The internet will accelerate the change of the traditional, vertically-integrated insurance business model. Financial products will be sold in addition to traditional insurance products. As a result, the product economics of the industry will also change.

But while the internet and related technologies create the possibilities for change, the industry has significant hurdles to overcome if it is to avoid cannibalisation of the business sold through existing networks.

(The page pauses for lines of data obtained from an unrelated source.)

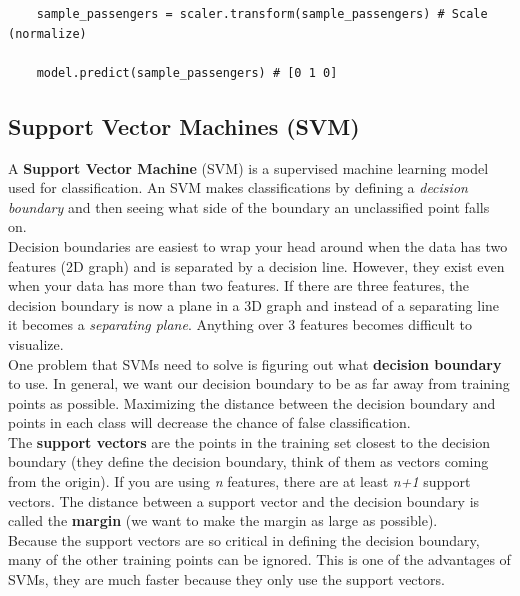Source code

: \documentclass[11pt, a4paper]{article}
\begin{document}
\begin{spacing}{1.1}
\begin{lstlisting}
	sample_passengers = scaler.transform(sample_passengers) # Scale (normalize)
	
	model.predict(sample_passengers) # [0 1 0] 
	\end{lstlisting} \newpage

	\subsection{Support Vector Machines (SVM)}
	A \textbf{Support Vector Machine} (SVM) is a supervised machine learning model used for classification. An SVM makes classifications by defining a \textit{decision boundary} and then seeing what side of the boundary an unclassified point falls on. \vspace*{1mm} \\
	Decision boundaries are easiest to wrap your head around when the data has two features (2D graph) and is separated by a decision line. However, they exist even when your data has more than two features. If there are three features, the decision boundary is now a plane in a 3D graph and instead of a separating line it becomes a \textit{separating plane}. Anything over 3 features becomes difficult to visualize. \vspace*{2mm} \\
	One problem that SVMs need to solve is figuring out what \textbf{decision boundary} to use. In general, we want our decision boundary to be as far away from training points as possible. Maximizing the distance between the decision boundary and points in each class will decrease the chance of false classification. \vspace*{2mm} \\
	The \textbf{support vectors} are the points in the training set closest to the decision boundary (they define the decision boundary, think of them as vectors coming from the origin). If you are using \textit{n} features, there are at least \textit{n+1} support vectors. The distance between a support vector and the decision boundary is called the \textbf{margin} (we want to make the margin as large as possible). \vspace*{1mm} \\
	Because the support vectors are so critical in defining the decision boundary, many of the other training points can be ignored. This is one of the advantages of SVMs, they are much faster because they only use the support vectors. \vspace*{2mm} \\

\end{spacing}
\end{document}
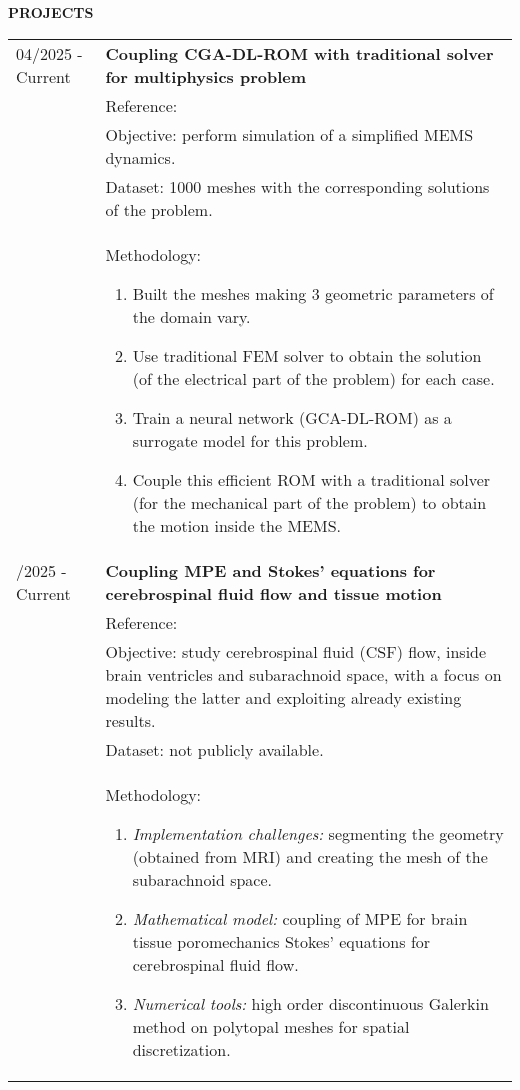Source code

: \documentclass[10pt,a4paper]{article}
\makeatletter
\newcommand{\cvsection}[3][1.2]{%
  \renewcommand{\arraystretch}{1} %
  \faCaretRight \; \textbf{#2}

  \renewcommand{\arraystretch}{#1}%
  \begin{longtable}{
    >{\raggedleft\arraybackslash}p{0.20\textwidth}
    @{\hspace{1cm}}
    >{\raggedright\arraybackslash}p{0.68\textwidth}
  }
    \endfirsthead
    \endhead
    \endfoot
    \endlastfoot
    #3
  \end{longtable}

  \renewcommand{\arraystretch}{1}%
  \vspace{1em}%
}
\makeatother
\begin{document}
{    \cvsection{PROJECTS}{
        04/2025 - Current &    \textbf{Coupling CGA-DL-ROM with traditional solver for multiphysics problem} \\
        & Reference: \href{https://arxiv.org/abs/2411.05486v1}{\faLink} \\
        & Objective: perform simulation of a simplified MEMS dynamics.\\
        & Dataset: 1000 meshes with the corresponding solutions of the problem.\\
        & Methodology:
        \begin{enumerate}[leftmargin=*,nosep]
            \item Built the meshes making 3 geometric parameters of the domain vary.
            \item Use traditional FEM solver to obtain the solution (of the electrical part of
                  the problem) for each case.
            \item Train a neural network (GCA-DL-ROM) as a surrogate model for this problem.
            \item Couple this efficient ROM with a traditional solver (for the mechanical part of
                  the problem) to obtain the motion inside the MEMS.
        \end{enumerate}\\

        04/2025 - Current & \textbf{Coupling MPE and Stokes' equations for cerebrospinal fluid flow and tissue motion} \\
        & Reference: \href{https://fluidsbarrierscns.biomedcentral.com/articles/10.1186/s12987-022-00376-2}{\faLink} \\
        & Objective: study cerebrospinal fluid (CSF) flow, inside brain ventricles and subarachnoid space, with a focus on modeling the latter and exploiting already existing results. \\
        & Dataset: not publicly available. \\
        & Methodology:
        \begin{enumerate}[leftmargin=*,nosep]
            \item \textit{Implementation challenges:} segmenting the geometry (obtained from MRI) and
                  creating the mesh of the subarachnoid space.
            \item \textit{Mathematical model:} coupling of MPE for brain tissue poromechanics Stokes'
                  equations for cerebrospinal fluid flow.
            \item \textit{Numerical tools:} high order discontinuous Galerkin method on polytopal meshes
                  for spatial discretization.
        \end{enumerate}\\

}}
\end{document}
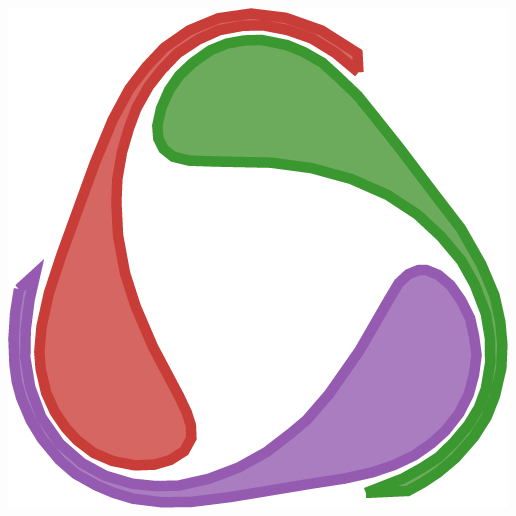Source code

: \documentclass{beamer}
\begin{document}
{\begin{frame}
  \includegraphics[height=0.15\textheight]{diffeq}

\end{frame}
}
\end{document}
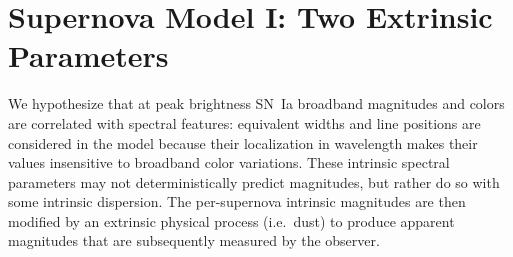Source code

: \documentclass{aastex61}   	%
\begin{document}
\section{Supernova Model I: Two Extrinsic Parameters}
\label{model:sec}

We hypothesize that at peak brightness
SN~Ia broadband magnitudes and colors are correlated with
spectral features: equivalent widths and line positions are considered in the model because their localization in wavelength
makes their values insensitive to 
broadband color variations.
These intrinsic spectral  parameters may not deterministically predict magnitudes, but rather do so with some intrinsic dispersion.
The per-supernova intrinsic magnitudes are then
modified by an extrinsic physical process (i.e.\ dust) to produce apparent magnitudes that are subsequently measured by the observer.
\end{document}
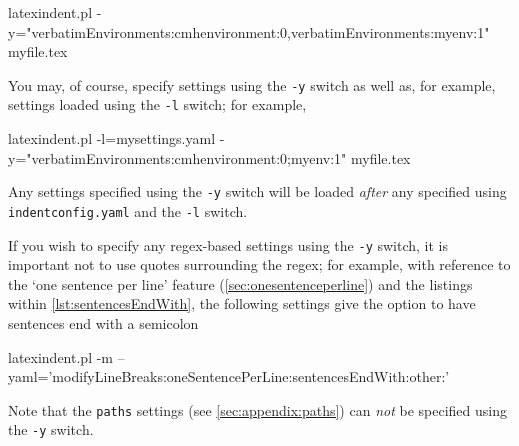   \begin{commandshell}
latexindent.pl -y="verbatimEnvironments:cmhenvironment:0,verbatimEnvironments:myenv:1" myfile.tex
\end{commandshell}

  You may, of course, specify settings using the \texttt{-y} switch as well as, for
  example, settings loaded using the \texttt{-l} switch; for example,  

  \begin{commandshell}
latexindent.pl -l=mysettings.yaml -y="verbatimEnvironments:cmhenvironment:0;myenv:1" myfile.tex
\end{commandshell}

  Any settings specified using the \texttt{-y} switch will be loaded \emph{after} any
  specified using \texttt{indentconfig.yaml} and the \texttt{-l} switch.

  If you wish to specify any regex-based settings using the \texttt{-y} switch,
   it is important not to use quotes
  surrounding the regex; for example, with reference to the `one sentence per line'
  feature (\vref{sec:onesentenceperline}) and the listings within
  \vref{lst:sentencesEndWith}, the following settings give the option to have sentences
  end with a semicolon 

  \begin{commandshell}
latexindent.pl -m --yaml='modifyLineBreaks:oneSentencePerLine:sentencesEndWith:other:\;'
\end{commandshell}

  Note that the \texttt{paths} settings (see \vref{sec:appendix:paths}) can \emph{not} be
  specified using the \texttt{-y} switch.

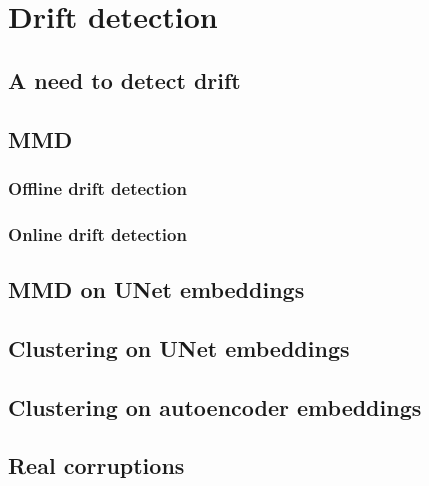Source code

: \section{Drift detection}
    \subsection{A need to detect drift}
    \subsection{MMD}
        \subsubsection{Offline drift detection}
        \subsubsection{Online drift detection}
    \subsection{MMD on UNet embeddings}
    \subsection{Clustering on UNet embeddings}
    \subsection{Clustering on autoencoder embeddings}
    \subsection{Real corruptions}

For a variety of reasons, sales of insurance online are expected to be minimal. A recent report from Forrester Research found that less than 1% of consumers had actually bought insurance online – 76% of those sales were of car insurance. However, the impact that the internet and related technologies will have on insurers' organisational and business models is likely to be substantial. Forrester Research expects policy purchases researched online to jump from $10bn (£7.04bn) to $41bn (£28.8bn) by 2004. Actual sales are expected to increase even more dramatically, from $1bn (£704m) to $14bn ($9.8bn) by 2004.

Net gains
Key areas of impact and benefit that the wider use of the internet in the insurance industry is likely to introduce include:

  • Production – sharing information among partners allows companies to anticipate changing customer needs and the level of demand for new services.
  • Customer acquisition – though the internet represents a substantially cheaper medium for reaching new and existing customers more efficiently, the marketing spend this necessitates is likely to be considerable.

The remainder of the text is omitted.